PROBLEM REQUIREMENTS | Filter the entries below down to the lines that hold "list".

PROVIDED MATERIAL |
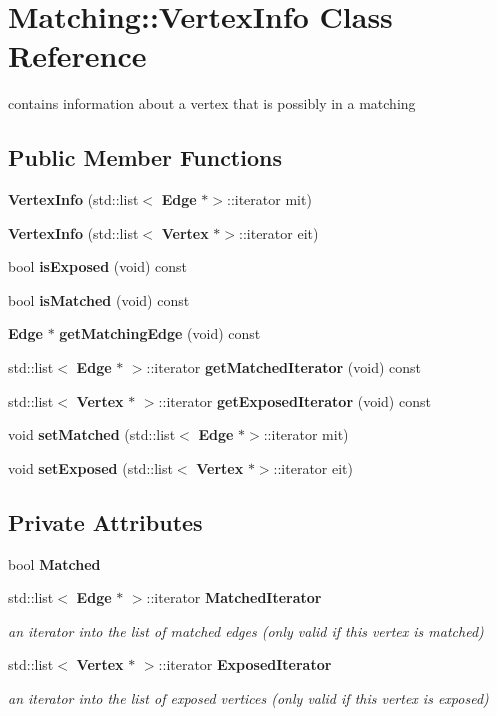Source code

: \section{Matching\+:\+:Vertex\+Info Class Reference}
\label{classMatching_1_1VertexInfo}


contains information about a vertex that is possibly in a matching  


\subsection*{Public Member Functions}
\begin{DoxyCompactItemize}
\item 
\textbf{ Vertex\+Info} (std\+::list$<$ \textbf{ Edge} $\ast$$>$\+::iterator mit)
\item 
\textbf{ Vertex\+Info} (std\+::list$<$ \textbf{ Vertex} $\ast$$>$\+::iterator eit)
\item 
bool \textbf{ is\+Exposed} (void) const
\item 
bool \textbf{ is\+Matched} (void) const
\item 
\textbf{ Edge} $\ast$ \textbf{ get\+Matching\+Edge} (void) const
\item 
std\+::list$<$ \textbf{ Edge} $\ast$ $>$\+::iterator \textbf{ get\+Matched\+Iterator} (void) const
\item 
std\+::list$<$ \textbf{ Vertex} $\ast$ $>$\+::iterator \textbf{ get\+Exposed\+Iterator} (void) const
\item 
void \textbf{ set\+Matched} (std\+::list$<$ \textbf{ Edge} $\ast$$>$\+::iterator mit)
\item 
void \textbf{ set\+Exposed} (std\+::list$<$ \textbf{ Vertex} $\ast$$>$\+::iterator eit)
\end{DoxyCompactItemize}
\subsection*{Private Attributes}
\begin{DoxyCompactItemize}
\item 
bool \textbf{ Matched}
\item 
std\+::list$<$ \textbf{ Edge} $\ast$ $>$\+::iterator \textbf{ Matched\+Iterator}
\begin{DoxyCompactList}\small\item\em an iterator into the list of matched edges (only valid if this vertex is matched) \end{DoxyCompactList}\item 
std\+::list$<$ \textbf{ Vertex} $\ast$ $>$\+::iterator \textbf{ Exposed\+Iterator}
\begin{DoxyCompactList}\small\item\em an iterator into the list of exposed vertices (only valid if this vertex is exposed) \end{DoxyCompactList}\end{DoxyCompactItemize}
---
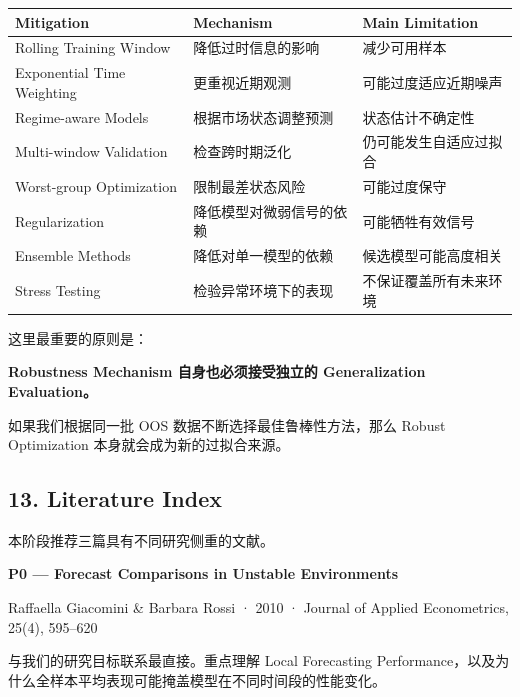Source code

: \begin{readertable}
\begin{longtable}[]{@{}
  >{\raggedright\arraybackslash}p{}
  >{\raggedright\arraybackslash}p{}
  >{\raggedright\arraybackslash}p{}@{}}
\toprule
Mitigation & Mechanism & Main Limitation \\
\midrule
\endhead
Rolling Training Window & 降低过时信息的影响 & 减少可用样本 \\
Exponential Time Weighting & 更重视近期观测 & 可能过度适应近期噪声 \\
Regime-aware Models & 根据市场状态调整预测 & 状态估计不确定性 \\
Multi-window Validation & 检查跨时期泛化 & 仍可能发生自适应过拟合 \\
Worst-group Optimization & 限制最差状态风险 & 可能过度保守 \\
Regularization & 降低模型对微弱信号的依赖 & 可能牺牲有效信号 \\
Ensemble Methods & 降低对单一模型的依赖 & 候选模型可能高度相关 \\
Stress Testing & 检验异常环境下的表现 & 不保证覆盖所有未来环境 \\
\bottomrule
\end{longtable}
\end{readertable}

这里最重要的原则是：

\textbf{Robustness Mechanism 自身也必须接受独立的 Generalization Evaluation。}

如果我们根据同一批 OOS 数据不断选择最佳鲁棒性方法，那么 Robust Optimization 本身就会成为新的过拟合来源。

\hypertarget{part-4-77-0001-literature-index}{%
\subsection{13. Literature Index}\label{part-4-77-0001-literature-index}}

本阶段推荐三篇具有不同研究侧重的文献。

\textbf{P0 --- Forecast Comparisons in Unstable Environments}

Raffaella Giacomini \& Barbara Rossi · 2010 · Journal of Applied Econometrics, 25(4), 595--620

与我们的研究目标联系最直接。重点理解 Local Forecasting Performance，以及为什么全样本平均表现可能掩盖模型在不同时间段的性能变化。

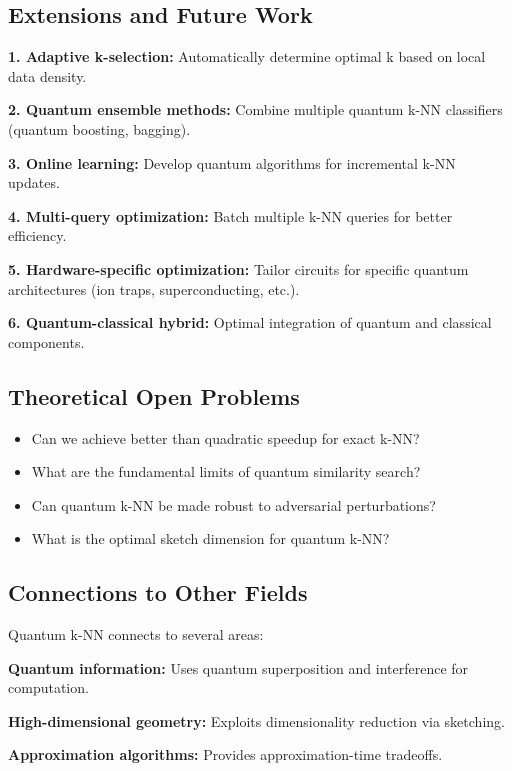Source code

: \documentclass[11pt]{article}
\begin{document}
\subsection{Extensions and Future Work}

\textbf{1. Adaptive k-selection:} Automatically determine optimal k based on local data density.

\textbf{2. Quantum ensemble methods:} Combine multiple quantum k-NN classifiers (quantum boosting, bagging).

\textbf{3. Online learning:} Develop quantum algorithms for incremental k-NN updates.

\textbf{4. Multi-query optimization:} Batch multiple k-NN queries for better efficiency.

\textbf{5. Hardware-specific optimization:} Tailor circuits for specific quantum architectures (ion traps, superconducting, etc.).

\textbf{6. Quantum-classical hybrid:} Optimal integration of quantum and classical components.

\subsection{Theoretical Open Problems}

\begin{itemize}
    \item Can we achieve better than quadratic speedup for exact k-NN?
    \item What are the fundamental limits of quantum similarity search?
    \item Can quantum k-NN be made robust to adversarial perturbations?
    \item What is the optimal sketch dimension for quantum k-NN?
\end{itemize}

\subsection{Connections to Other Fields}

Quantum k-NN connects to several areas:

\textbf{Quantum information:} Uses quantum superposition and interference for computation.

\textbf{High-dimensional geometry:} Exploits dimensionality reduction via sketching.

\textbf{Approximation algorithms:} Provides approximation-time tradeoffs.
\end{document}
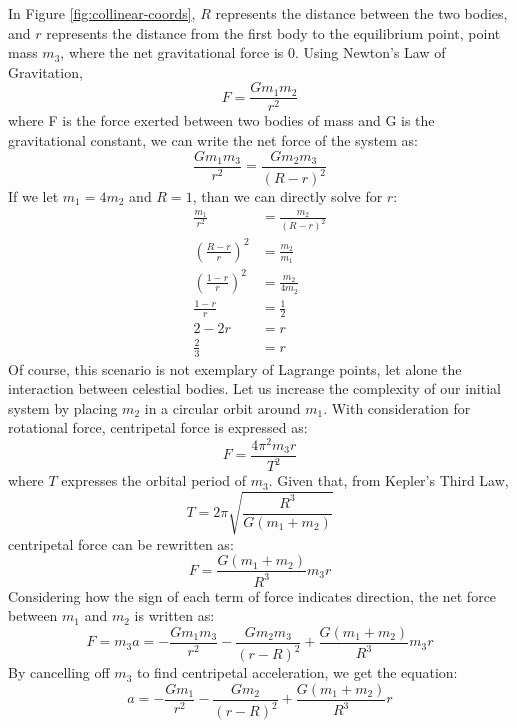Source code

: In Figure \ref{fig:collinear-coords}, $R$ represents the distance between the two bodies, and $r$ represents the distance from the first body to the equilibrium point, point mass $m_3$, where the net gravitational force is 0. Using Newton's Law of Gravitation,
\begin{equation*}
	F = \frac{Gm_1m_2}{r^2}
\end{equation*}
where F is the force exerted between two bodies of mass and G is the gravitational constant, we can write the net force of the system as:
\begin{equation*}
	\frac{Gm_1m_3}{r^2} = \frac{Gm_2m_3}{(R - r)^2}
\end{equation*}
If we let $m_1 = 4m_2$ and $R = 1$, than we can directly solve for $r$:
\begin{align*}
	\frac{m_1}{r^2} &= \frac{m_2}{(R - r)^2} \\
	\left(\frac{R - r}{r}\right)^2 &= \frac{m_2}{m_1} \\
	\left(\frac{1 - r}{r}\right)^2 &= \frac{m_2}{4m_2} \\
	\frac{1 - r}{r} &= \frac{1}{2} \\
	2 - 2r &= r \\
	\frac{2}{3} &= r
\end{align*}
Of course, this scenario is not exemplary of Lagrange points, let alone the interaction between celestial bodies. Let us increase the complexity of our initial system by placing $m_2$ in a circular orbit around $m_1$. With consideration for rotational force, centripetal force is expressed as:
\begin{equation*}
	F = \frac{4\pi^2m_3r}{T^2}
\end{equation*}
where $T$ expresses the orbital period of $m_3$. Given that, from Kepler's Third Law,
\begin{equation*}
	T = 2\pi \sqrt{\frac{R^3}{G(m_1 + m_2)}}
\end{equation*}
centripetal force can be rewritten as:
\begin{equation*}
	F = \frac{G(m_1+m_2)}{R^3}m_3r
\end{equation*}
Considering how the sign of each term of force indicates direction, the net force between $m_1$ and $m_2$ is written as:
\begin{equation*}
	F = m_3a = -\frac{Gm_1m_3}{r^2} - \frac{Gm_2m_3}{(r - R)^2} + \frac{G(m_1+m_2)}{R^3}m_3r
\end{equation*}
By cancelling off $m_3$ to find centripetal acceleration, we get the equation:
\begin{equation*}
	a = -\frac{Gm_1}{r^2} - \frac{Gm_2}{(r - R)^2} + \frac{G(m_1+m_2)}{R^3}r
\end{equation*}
---
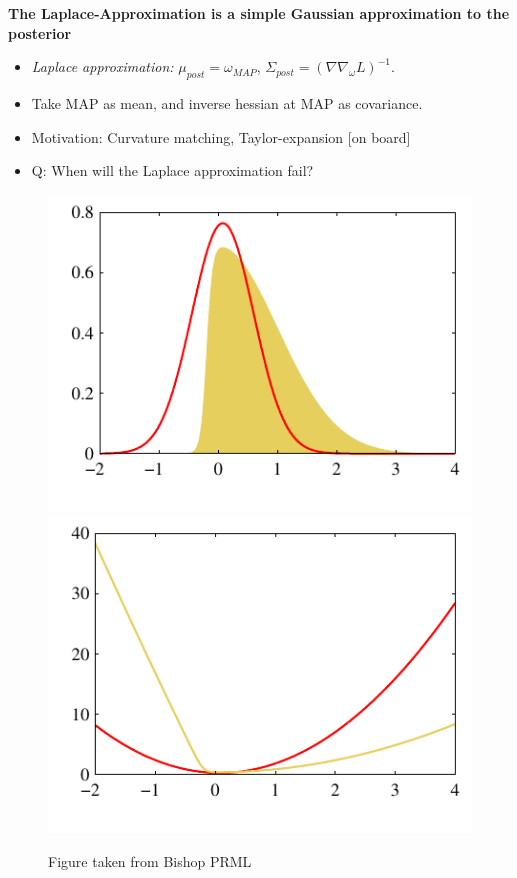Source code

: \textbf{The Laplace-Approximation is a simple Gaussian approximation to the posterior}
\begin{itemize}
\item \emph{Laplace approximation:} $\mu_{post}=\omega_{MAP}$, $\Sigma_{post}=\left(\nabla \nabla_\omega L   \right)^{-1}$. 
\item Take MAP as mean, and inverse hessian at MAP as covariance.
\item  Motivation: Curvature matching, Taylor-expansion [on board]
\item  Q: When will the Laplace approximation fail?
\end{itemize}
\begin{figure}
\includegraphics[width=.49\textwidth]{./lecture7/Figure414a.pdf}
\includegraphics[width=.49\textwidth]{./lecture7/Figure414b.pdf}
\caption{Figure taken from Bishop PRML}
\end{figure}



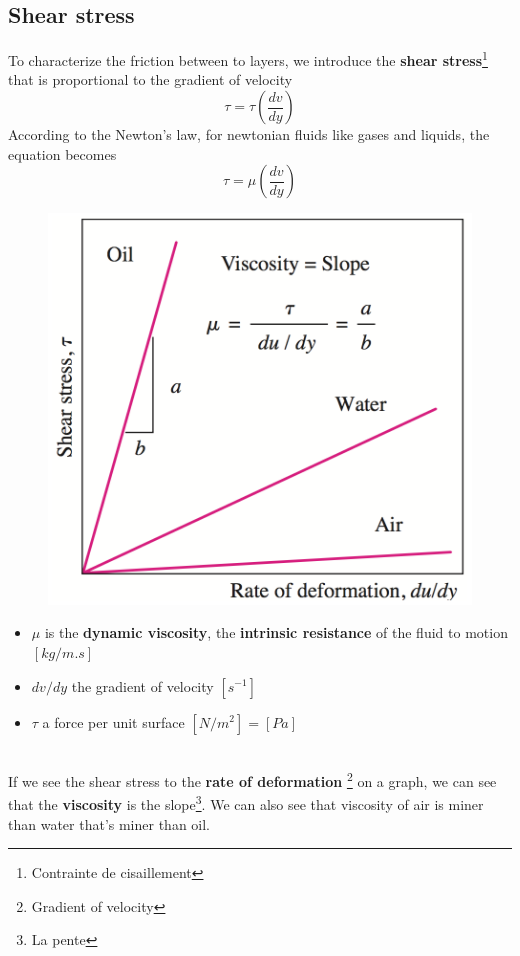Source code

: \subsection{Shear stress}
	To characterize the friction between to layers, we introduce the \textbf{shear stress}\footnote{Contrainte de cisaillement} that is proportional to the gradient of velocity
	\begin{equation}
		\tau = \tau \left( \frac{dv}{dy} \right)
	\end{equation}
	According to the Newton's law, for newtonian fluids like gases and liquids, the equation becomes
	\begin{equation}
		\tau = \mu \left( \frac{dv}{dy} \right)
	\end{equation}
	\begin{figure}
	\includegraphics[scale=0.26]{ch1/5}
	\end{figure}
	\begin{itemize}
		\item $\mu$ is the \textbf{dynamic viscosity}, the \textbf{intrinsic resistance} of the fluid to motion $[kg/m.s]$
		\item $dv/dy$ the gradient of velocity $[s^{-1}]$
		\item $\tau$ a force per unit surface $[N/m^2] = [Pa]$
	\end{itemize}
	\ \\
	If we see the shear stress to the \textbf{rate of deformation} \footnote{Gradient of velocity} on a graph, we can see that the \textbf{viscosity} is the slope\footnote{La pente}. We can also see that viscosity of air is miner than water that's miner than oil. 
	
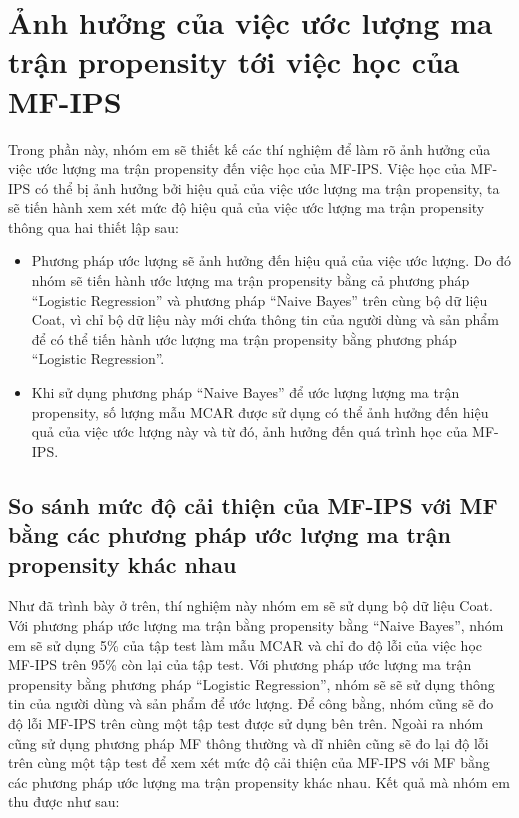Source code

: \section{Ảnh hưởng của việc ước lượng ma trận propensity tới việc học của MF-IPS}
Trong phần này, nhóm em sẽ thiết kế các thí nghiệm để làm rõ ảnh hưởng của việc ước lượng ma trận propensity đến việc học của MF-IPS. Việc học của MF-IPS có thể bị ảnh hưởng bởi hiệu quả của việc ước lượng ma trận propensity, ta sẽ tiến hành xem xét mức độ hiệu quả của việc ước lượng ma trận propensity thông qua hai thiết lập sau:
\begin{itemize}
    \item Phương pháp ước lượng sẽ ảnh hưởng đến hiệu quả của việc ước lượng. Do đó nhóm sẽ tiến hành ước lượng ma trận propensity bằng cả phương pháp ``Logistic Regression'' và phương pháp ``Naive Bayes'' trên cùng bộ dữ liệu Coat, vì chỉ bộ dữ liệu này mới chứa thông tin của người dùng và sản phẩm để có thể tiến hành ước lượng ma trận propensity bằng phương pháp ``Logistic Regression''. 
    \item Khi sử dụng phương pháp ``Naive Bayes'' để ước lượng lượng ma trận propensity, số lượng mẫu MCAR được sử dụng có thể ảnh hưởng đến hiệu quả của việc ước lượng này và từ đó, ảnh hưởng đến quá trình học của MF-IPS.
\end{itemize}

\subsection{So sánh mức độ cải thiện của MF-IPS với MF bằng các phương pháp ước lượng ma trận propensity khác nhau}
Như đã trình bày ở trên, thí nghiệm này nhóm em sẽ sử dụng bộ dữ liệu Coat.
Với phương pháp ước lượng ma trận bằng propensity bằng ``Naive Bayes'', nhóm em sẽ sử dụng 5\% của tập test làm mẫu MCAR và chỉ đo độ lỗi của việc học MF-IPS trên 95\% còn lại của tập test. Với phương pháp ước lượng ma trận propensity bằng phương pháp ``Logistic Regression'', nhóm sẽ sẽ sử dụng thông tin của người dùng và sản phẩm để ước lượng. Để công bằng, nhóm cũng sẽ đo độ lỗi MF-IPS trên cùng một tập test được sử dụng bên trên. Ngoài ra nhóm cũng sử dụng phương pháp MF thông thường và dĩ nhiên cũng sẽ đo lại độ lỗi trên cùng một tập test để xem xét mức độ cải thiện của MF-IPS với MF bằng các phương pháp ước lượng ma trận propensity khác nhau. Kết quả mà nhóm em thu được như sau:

WORKED SOLUTION |
\textbf{ Vertex\+Info} (std\+::list$<$ \textbf{ Edge} $\ast$$>$\+::iterator mit)
\textbf{ Vertex\+Info} (std\+::list$<$ \textbf{ Vertex} $\ast$$>$\+::iterator eit)
std\+::list$<$ \textbf{ Edge} $\ast$ $>$\+::iterator \textbf{ get\+Matched\+Iterator} (void) const
std\+::list$<$ \textbf{ Vertex} $\ast$ $>$\+::iterator \textbf{ get\+Exposed\+Iterator} (void) const
void \textbf{ set\+Matched} (std\+::list$<$ \textbf{ Edge} $\ast$$>$\+::iterator mit)
void \textbf{ set\+Exposed} (std\+::list$<$ \textbf{ Vertex} $\ast$$>$\+::iterator eit)
std\+::list$<$ \textbf{ Edge} $\ast$ $>$\+::iterator \textbf{ Matched\+Iterator}
\begin{DoxyCompactList}\small\item\em an iterator into the list of matched edges (only valid if this vertex is matched) \end{DoxyCompactList}\item 
std\+::list$<$ \textbf{ Vertex} $\ast$ $>$\+::iterator \textbf{ Exposed\+Iterator}
\begin{DoxyCompactList}\small\item\em an iterator into the list of exposed vertices (only valid if this vertex is exposed) \end{DoxyCompactList}\end{DoxyCompactItemize}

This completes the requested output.